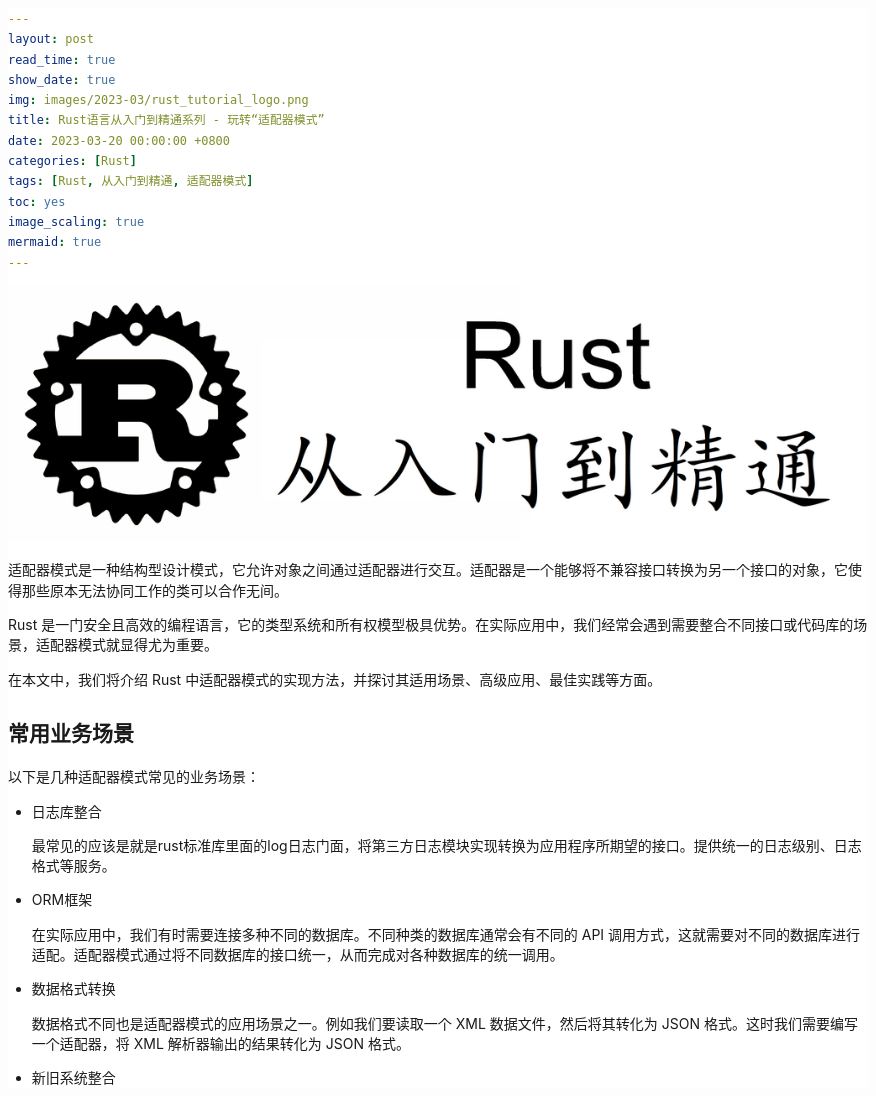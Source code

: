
 ```yaml
---
layout: post
read_time: true
show_date: true
img: images/2023-03/rust_tutorial_logo.png
title: Rust语言从入门到精通系列 - 玩转“适配器模式”
date: 2023-03-20 00:00:00 +0800
categories: [Rust]
tags: [Rust, 从入门到精通, 适配器模式]
toc: yes
image_scaling: true
mermaid: true
---
```


![](/images/2023-03/rust_tutorial_logo.png)

适配器模式是一种结构型设计模式，它允许对象之间通过适配器进行交互。适配器是一个能够将不兼容接口转换为另一个接口的对象，它使得那些原本无法协同工作的类可以合作无间。

Rust 是一门安全且高效的编程语言，它的类型系统和所有权模型极具优势。在实际应用中，我们经常会遇到需要整合不同接口或代码库的场景，适配器模式就显得尤为重要。

在本文中，我们将介绍 Rust 中适配器模式的实现方法，并探讨其适用场景、高级应用、最佳实践等方面。

## 常用业务场景

以下是几种适配器模式常见的业务场景：

 - 日志库整合
      
    最常见的应该是就是rust标准库里面的log日志门面，将第三方日志模块实现转换为应用程序所期望的接口。提供统一的日志级别、日志格式等服务。

 - ORM框架

    在实际应用中，我们有时需要连接多种不同的数据库。不同种类的数据库通常会有不同的 API 调用方式，这就需要对不同的数据库进行适配。适配器模式通过将不同数据库的接口统一，从而完成对各种数据库的统一调用。

 - 数据格式转换

    数据格式不同也是适配器模式的应用场景之一。例如我们要读取一个 XML 数据文件，然后将其转化为 JSON 格式。这时我们需要编写一个适配器，将 XML 解析器输出的结果转化为 JSON 格式。

 - 新旧系统整合
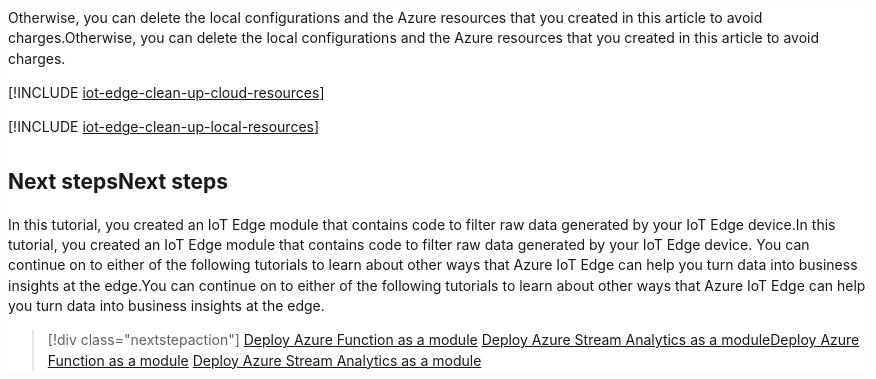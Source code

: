 <span data-ttu-id="cbe43-232">Otherwise, you can delete the local configurations and the Azure resources that you created in this article to avoid charges.</span><span class="sxs-lookup"><span data-stu-id="cbe43-232">Otherwise, you can delete the local configurations and the Azure resources that you created in this article to avoid charges.</span></span> 

[!INCLUDE [iot-edge-clean-up-cloud-resources](../../includes/iot-edge-clean-up-cloud-resources.md)]

[!INCLUDE [iot-edge-clean-up-local-resources](../../includes/iot-edge-clean-up-local-resources.md)]


## <a name="next-steps"></a><span data-ttu-id="cbe43-233">Next steps</span><span class="sxs-lookup"><span data-stu-id="cbe43-233">Next steps</span></span>

<span data-ttu-id="cbe43-234">In this tutorial, you created an IoT Edge module that contains code to filter raw data generated by your IoT Edge device.</span><span class="sxs-lookup"><span data-stu-id="cbe43-234">In this tutorial, you created an IoT Edge module that contains code to filter raw data generated by your IoT Edge device.</span></span> <span data-ttu-id="cbe43-235">You can continue on to either of the following tutorials to learn about other ways that Azure IoT Edge can help you turn data into business insights at the edge.</span><span class="sxs-lookup"><span data-stu-id="cbe43-235">You can continue on to either of the following tutorials to learn about other ways that Azure IoT Edge can help you turn data into business insights at the edge.</span></span>

> [!div class="nextstepaction"]
> <span data-ttu-id="cbe43-236">[Deploy Azure Function as a module](tutorial-deploy-function.md)
> [Deploy Azure Stream Analytics as a module](tutorial-deploy-stream-analytics.md)</span><span class="sxs-lookup"><span data-stu-id="cbe43-236">[Deploy Azure Function as a module](tutorial-deploy-function.md)
[Deploy Azure Stream Analytics as a module](tutorial-deploy-stream-analytics.md)</span></span>



[lnk-tutorial1-win]: quickstart.md
[lnk-tutorial1-lin]: quickstart-linux.md


[1]: ./media/tutorial-csharp-module/programcs.png
[2]: ./media/tutorial-csharp-module/build-module.png
[3]: ./media/tutorial-csharp-module/docker-os.png
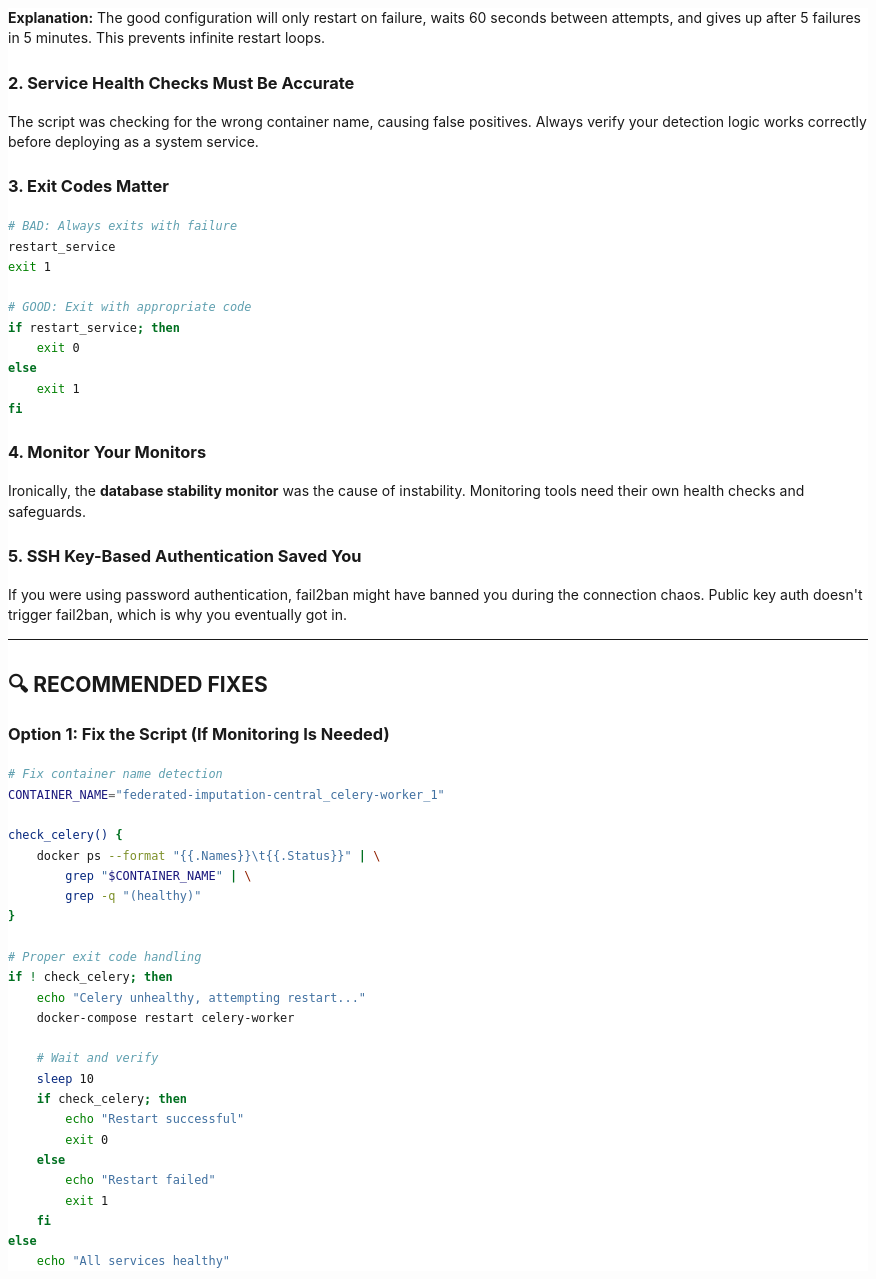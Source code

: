 **Explanation:** The good configuration will only restart on failure, waits 60 seconds between attempts, and gives up after 5 failures in 5 minutes. This prevents infinite restart loops.

### 2. Service Health Checks Must Be Accurate

The script was checking for the wrong container name, causing false positives. Always verify your detection logic works correctly before deploying as a system service.

### 3. Exit Codes Matter

```bash
# BAD: Always exits with failure
restart_service
exit 1

# GOOD: Exit with appropriate code
if restart_service; then
    exit 0
else
    exit 1
fi
```

### 4. Monitor Your Monitors

Ironically, the **database stability monitor** was the cause of instability. Monitoring tools need their own health checks and safeguards.

### 5. SSH Key-Based Authentication Saved You

If you were using password authentication, fail2ban might have banned you during the connection chaos. Public key auth doesn't trigger fail2ban, which is why you eventually got in.

---

## 🔍 RECOMMENDED FIXES

### Option 1: Fix the Script (If Monitoring Is Needed)

```bash
# Fix container name detection
CONTAINER_NAME="federated-imputation-central_celery-worker_1"

check_celery() {
    docker ps --format "{{.Names}}\t{{.Status}}" | \
        grep "$CONTAINER_NAME" | \
        grep -q "(healthy)"
}

# Proper exit code handling
if ! check_celery; then
    echo "Celery unhealthy, attempting restart..."
    docker-compose restart celery-worker

    # Wait and verify
    sleep 10
    if check_celery; then
        echo "Restart successful"
        exit 0
    else
        echo "Restart failed"
        exit 1
    fi
else
    echo "All services healthy"
```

★ ★ ★

* _WHAT YOU NEED TO DO_
Your reply should be a single number: how many lines in the listing above include the string "analytics".

* _EXPECTED OUTPUT_
2